[Given records — start]

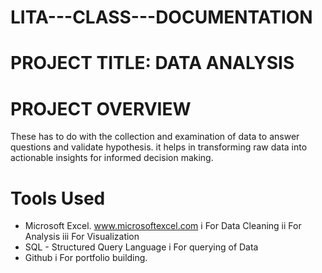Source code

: # LITA---CLASS---DOCUMENTATION
# PROJECT TITLE: DATA ANALYSIS
# PROJECT OVERVIEW
These has to do with the collection and examination of data to answer questions and validate hypothesis. it helps in transforming raw data into actionable insights for informed decision making.
# Tools Used
* Microsoft Excel. www.microsoftexcel.com
i For Data Cleaning
ii For Analysis
iii For Visualization
* SQL - Structured Query Language
i For querying of Data
* Github
i For portfolio building.
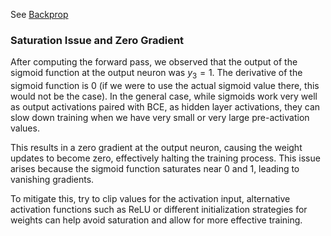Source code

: See [Backprop](./Backprop.pdf)

### Saturation Issue and Zero Gradient

After computing the forward pass, we observed that the output of the sigmoid function at the output neuron was $y_3 = 1$. The derivative of the sigmoid function is 0  (if we were to use the actual sigmoid value there, this would not be the case). In the general case, while sigmoids work very well as output activations paired with BCE, as hidden layer activations, they can slow down training when we have very small or very large pre-activation values. 

This results in a zero gradient at the output neuron, causing the weight updates to become zero, effectively halting the training process. This issue arises because the sigmoid function saturates near 0 and 1, leading to vanishing gradients.

To mitigate this, try to clip values for the activation input, alternative activation functions such as ReLU or different initialization strategies for weights can help avoid saturation and allow for more effective training.
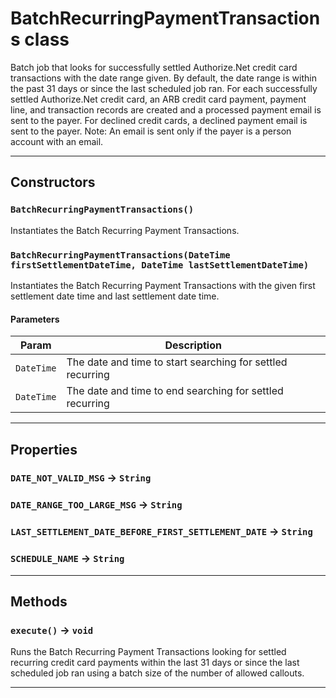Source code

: # BatchRecurringPaymentTransactions class

Batch job that looks for successfully settled 		Authorize.Net credit card transactions with the date range given. 		By default, the date range is within the past 31 days 		or since the last scheduled job ran. 		For each successfully settled Authorize.Net credit card, 		an ARB credit card payment, payment line, and transaction records 		are created and a processed payment email is sent to the payer. 		For declined credit cards, a declined payment email is sent to the payer. 		Note: An email is sent only if the payer is a person account with an email.

---
## Constructors
### `BatchRecurringPaymentTransactions()`

Instantiates the Batch Recurring Payment Transactions.
### `BatchRecurringPaymentTransactions(DateTime firstSettlementDateTime, DateTime lastSettlementDateTime)`

Instantiates the Batch Recurring Payment Transactions 		with the given first settlement date time and last settlement date time.
#### Parameters
|Param|Description|
|-----|-----------|
|`DateTime` |  The date and time to start searching for settled recurring |
|`DateTime` |  The date and time to end searching for settled recurring |

---
## Properties

### `DATE_NOT_VALID_MSG` → `String`

### `DATE_RANGE_TOO_LARGE_MSG` → `String`

### `LAST_SETTLEMENT_DATE_BEFORE_FIRST_SETTLEMENT_DATE` → `String`

### `SCHEDULE_NAME` → `String`

---
## Methods
### `execute()` → `void`

Runs the Batch Recurring Payment Transactions 		looking for settled recurring credit card payments within the last 31 days 		or since the last scheduled job ran using a batch size of the 		number of allowed callouts.

---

[Given records — finish]

Activity: Skip the pictures, then write out every entry exactly.

Answer box:
Source code

: # LITA---CLASS---DOCUMENTATION
# PROJECT TITLE: DATA ANALYSIS
# PROJECT OVERVIEW
These has to do with the collection and examination of data to answer questions and validate hypothesis. it helps in transforming raw data into actionable insights for informed decision making.
# Tools Used
* Microsoft Excel. www.microsoftexcel.com
i For Data Cleaning
ii For Analysis
iii For Visualization
* SQL - Structured Query Language
i For querying of Data
* Github
i For portfolio building.
Source code

: See [Backprop](./Backprop.pdf)

### Saturation Issue and Zero Gradient

After computing the forward pass, we observed that the output of the sigmoid function at the output neuron was $y_3 = 1$. The derivative of the sigmoid function is 0  (if we were to use the actual sigmoid value there, this would not be the case). In the general case, while sigmoids work very well as output activations paired with BCE, as hidden layer activations, they can slow down training when we have very small or very large pre-activation values. 

This results in a zero gradient at the output neuron, causing the weight updates to become zero, effectively halting the training process. This issue arises because the sigmoid function saturates near 0 and 1, leading to vanishing gradients.

To mitigate this, try to clip values for the activation input, alternative activation functions such as ReLU or different initialization strategies for weights can help avoid saturation and allow for more effective training.
Source code

: # BatchRecurringPaymentTransactions class

Batch job that looks for successfully settled 		Authorize.Net credit card transactions with the date range given. 		By default, the date range is within the past 31 days 		or since the last scheduled job ran. 		For each successfully settled Authorize.Net credit card, 		an ARB credit card payment, payment line, and transaction records 		are created and a processed payment email is sent to the payer. 		For declined credit cards, a declined payment email is sent to the payer. 		Note: An email is sent only if the payer is a person account with an email.

---
## Constructors
### `BatchRecurringPaymentTransactions()`

Instantiates the Batch Recurring Payment Transactions.
### `BatchRecurringPaymentTransactions(DateTime firstSettlementDateTime, DateTime lastSettlementDateTime)`

Instantiates the Batch Recurring Payment Transactions 		with the given first settlement date time and last settlement date time.
#### Parameters
|Param|Description|
|-----|-----------|
|`DateTime` |  The date and time to start searching for settled recurring |
|`DateTime` |  The date and time to end searching for settled recurring |

---
## Properties

### `DATE_NOT_VALID_MSG` → `String`

### `DATE_RANGE_TOO_LARGE_MSG` → `String`

### `LAST_SETTLEMENT_DATE_BEFORE_FIRST_SETTLEMENT_DATE` → `String`

### `SCHEDULE_NAME` → `String`

---
## Methods
### `execute()` → `void`

Runs the Batch Recurring Payment Transactions 		looking for settled recurring credit card payments within the last 31 days 		or since the last scheduled job ran using a batch size of the 		number of allowed callouts.

---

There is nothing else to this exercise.